The HelioMont method for assessing solar irradiance over complex terrain: Validation and improvements

Abstract

This study evaluates the suitability of the method HelioMont, developed by MeteoSwiss, for estimating solar radiation from geostationary satellite data over the Alpine region. The algorithm accounts for the influence of topography, clouds, snow cover and the atmosphere on incoming solar radiation. The main error sources are investigated for both direct and diffuse solar radiation components by comparison with ground-based measurement taken at three sites, namely Bolzano (IT), Davos (CH) and Payerne (CH), encompassing different topographic conditions.
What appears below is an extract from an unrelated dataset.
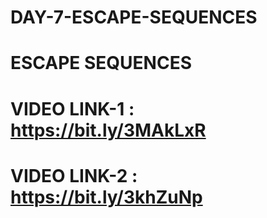 # DAY-7-ESCAPE-SEQUENCES 
# ESCAPE SEQUENCES
# VIDEO LINK-1 : https://bit.ly/3MAkLxR
# VIDEO LINK-2 : https://bit.ly/3khZuNp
The comparison shows that the method provides high accuracy of the yearly cycle: the Mean Absolute Bias (MAB) is below 5Wm−2 at the lowland station Payerne and below 12Wm−2 at the other two mountainous stations for the monthly averages of global and diffuse radiation. For diffuse radiation the MAB is in the range 11–15Wm−2 for daily means and 34–40Wm−2 for hourly means. It is found that the largest errors in diffuse and direct radiation components on shorter time scales occur during summer and for cloud-free days. In both Bolzano and Davos the errors for daily-mean diffuse radiation can exceed 50Wm−2 under such conditions. As HelioMont uses monthly climatological values of atmospheric aerosol characteristics, the effects of this approximation are investigated by simulating clear-sky solar radiation with the radiative transfer model (RTM) libRadtran using instantaneous aerosol measurements. Both ground-based and satellite-based data on aerosol optical properties and water vapor column amount are evaluated. When using daily atmospheric input the estimation of the hourly averages improves significantly and the mean error is reduced to 10–20Wm−2. These results suggest the need for a more detailed characterization of the local-scale clear-sky atmospheric conditions for modeling solar radiation on daily and hourly time scales.